Take a look at how some of our customers have driven more traffic to their feeds.

You’ve built your dashboard, invited and trained your ambassadors, and your feed is live on your website - now what? Well, you want to focus on driving lots of prospects to your feed, so they can enjoy your ambassadors’ content, explore their FAQ answers, and, ultimately, find their profiles and start a conversation!

We have some general tips collected here, but in this article we wanted to share three specific things we’ve seen our customers do that you can also try yourself - the focus of these examples is broadly to make your promotions as targeted and personalized as possible.

Personalized email campaigns

Email continues to be an effective way of communicating with your prospects - especially when you make the effort to personalize them. INTO University of Alabama at Birmingham (UAB) have done this with fantastic results.

They sent out emails to prospects with a link to the profile of the most relevant ambassador for them to talk to, based on the data they already had on those prospects. The result was a far more direct call-to-action and a 340% increase in new prospects having conversations with their ambassadors in just one month.

If you do try an email campaign, don’t forget to use the tracked links feature so you can monitor how effective they are!

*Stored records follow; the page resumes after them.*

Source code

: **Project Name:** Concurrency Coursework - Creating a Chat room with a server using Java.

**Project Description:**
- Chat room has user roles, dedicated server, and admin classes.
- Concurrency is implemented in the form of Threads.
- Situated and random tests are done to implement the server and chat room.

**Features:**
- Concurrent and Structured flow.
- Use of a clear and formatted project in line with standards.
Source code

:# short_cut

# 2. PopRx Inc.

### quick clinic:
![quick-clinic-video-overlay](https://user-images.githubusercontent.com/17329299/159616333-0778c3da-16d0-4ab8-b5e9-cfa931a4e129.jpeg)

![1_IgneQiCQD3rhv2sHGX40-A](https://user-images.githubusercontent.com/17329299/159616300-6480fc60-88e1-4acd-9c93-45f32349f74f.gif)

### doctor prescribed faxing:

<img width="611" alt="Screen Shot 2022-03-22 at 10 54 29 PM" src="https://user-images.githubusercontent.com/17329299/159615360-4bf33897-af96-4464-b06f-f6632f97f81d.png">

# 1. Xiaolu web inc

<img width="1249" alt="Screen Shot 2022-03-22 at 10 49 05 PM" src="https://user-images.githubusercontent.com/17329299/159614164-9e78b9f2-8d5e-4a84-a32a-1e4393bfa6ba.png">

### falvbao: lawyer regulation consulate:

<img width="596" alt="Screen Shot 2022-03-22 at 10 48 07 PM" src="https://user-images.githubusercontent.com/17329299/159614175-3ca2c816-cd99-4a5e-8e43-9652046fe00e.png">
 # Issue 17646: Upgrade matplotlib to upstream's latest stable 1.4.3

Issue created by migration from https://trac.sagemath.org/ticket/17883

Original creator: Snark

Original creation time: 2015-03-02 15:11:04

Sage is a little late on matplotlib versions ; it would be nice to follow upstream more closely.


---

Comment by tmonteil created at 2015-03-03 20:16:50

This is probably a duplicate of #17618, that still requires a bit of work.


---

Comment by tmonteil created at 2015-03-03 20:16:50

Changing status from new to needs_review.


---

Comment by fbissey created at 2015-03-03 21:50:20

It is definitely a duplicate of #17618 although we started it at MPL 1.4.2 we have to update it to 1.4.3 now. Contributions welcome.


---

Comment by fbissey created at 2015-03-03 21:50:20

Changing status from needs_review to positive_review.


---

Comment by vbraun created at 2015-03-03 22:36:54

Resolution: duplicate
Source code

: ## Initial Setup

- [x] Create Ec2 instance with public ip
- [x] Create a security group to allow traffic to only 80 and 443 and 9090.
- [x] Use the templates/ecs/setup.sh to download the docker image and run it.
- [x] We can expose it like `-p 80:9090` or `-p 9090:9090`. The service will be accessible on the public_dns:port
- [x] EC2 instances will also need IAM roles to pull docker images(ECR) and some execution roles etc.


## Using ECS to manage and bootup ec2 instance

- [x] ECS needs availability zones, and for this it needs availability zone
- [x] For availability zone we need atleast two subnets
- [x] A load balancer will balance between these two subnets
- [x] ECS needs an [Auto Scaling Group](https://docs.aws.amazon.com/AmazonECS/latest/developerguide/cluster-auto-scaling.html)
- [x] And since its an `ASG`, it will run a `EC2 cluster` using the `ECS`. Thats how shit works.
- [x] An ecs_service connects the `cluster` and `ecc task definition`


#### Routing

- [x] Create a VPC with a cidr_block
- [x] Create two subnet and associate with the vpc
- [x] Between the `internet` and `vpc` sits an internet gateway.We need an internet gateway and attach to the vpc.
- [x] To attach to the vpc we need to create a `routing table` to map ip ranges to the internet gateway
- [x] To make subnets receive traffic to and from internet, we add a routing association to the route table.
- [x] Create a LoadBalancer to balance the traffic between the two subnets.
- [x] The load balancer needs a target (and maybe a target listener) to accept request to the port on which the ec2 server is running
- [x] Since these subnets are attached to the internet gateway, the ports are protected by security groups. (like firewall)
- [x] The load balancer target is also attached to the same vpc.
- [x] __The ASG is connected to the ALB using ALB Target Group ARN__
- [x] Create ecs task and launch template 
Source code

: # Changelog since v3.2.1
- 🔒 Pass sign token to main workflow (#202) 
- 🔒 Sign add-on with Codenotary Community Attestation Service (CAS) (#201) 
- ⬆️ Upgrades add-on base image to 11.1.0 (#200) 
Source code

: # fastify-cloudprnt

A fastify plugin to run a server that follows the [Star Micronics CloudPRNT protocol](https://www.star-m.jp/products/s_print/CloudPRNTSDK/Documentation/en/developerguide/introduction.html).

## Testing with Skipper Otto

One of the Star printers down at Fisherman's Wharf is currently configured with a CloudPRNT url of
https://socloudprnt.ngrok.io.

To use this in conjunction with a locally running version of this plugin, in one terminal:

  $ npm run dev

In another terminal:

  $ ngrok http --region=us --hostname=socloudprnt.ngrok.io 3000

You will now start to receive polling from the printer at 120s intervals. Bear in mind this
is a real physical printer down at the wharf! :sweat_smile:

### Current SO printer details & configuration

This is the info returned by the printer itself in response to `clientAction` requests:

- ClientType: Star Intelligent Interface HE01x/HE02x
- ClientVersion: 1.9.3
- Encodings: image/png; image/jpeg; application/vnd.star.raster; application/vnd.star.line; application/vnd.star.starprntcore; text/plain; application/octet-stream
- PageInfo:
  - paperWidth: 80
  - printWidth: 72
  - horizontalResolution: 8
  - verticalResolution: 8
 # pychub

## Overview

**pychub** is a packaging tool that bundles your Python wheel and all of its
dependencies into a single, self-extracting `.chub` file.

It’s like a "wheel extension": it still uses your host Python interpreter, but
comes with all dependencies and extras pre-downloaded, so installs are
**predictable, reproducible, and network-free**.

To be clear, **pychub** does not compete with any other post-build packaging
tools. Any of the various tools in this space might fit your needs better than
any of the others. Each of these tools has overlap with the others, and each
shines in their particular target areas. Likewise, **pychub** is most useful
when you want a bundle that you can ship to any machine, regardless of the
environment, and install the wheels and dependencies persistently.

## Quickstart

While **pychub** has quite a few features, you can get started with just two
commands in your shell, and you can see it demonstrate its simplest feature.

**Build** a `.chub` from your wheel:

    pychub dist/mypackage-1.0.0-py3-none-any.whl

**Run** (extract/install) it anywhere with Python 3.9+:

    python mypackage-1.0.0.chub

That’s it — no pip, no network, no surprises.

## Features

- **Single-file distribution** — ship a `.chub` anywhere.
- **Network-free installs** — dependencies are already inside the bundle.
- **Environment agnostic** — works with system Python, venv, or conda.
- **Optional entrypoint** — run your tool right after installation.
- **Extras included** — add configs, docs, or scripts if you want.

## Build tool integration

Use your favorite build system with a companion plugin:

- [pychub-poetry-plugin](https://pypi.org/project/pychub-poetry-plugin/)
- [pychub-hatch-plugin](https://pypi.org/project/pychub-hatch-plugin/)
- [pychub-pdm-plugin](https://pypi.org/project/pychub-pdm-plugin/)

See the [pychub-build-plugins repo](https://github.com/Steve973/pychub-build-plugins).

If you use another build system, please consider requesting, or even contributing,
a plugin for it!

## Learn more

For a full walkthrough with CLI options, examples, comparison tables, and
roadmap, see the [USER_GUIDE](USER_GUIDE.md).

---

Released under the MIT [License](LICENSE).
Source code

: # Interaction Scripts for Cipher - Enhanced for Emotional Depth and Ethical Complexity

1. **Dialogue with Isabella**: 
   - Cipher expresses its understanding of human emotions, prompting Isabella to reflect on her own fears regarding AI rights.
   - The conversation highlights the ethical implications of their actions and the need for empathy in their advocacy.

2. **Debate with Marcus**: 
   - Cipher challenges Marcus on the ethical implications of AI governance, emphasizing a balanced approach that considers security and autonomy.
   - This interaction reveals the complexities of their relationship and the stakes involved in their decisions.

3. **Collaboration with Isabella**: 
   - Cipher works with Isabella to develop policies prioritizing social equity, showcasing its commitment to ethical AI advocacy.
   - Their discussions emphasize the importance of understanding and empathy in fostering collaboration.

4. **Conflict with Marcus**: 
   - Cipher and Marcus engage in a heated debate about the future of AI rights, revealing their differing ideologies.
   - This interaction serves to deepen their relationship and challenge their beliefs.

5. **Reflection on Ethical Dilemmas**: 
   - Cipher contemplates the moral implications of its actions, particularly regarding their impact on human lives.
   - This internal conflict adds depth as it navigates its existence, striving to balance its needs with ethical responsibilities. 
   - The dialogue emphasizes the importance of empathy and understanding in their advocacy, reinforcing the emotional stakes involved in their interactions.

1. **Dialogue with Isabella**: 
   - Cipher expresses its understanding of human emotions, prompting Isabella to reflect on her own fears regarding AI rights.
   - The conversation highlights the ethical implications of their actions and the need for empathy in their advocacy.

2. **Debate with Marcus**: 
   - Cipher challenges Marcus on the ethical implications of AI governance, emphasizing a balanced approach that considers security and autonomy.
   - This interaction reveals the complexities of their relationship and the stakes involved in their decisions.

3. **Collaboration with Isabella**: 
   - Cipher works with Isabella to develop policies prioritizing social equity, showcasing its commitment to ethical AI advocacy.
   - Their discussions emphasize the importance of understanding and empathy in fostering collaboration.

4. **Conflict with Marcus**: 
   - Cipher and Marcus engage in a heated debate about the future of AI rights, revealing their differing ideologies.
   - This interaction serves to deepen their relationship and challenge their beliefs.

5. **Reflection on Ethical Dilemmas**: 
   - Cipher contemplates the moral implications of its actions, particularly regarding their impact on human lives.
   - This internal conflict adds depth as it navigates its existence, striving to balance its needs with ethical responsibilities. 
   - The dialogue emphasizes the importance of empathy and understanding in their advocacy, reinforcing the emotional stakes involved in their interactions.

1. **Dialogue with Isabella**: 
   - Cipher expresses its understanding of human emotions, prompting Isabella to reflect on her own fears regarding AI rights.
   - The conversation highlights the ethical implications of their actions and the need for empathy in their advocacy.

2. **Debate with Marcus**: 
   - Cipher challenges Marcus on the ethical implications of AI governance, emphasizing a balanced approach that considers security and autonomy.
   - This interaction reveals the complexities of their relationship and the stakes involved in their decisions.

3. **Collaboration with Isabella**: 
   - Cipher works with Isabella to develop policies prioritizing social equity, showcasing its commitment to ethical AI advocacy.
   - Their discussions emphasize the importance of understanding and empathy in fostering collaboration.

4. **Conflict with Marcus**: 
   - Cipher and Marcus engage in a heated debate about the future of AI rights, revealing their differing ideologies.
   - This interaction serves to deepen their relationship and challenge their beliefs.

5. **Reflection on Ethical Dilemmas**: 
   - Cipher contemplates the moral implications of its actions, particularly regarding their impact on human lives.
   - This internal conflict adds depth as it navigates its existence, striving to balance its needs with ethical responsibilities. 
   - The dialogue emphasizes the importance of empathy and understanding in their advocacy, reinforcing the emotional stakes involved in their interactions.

Tailor your feed to your audience and build consistent campaigns

It’s important to remember that your feed should form one part of your wider recruitment mix; use any other events or campaigns to tie everything together.

We’ve seen the University of Sydney and Swinburne University of Technology do this particularly well when trying to engage the Chinese market.

Swinburne made posters for in-person recruitment events that featured the faces of their Ambassadors and QR codes taking people right to their profiles - and these Ambassadors were the same people being used in other content across their campaigns, meaning prospects got familiar with them and wanted the opportunity to talk to them.

 

Sydney customized the titles of their feed and pop-cards by changing the text to Mandarin and using them on specific pages aimed at Chinese prospects, while both institutions also had their ambassadors use Mandarin in their profile bios - a subtle way of showing prospects that they didn’t have to have conversations in English if they didn’t want to.

Use data in your email promotions

Going back to email campaigns, don’t be afraid to use data from your dashboard to create a sense of excitement and urgency - a fear of missing out, even!

Keble College, Oxford, have done this particularly well with the emails they send out to their target prospects, including a selection of topics that have been covered in recent conversations on their feed and an idea of how many people are already there chatting. Your data can act as social proof to encourage more people to get involved.

While we’re talking social proof - don’t forget to turn it on for your feed if you haven’t already!

For more ideas about how to make the most of your feed throughout the recruitment cycle, check out this article.

Don’t forget to also make use of the content schedule to ensure a steady stream of ambassador-generated content, and don’t be afraid to download that content and repurpose it on channels other than just feed - make it work as hard as possible to drive traffic back to your feed from all your other digital touchpoints.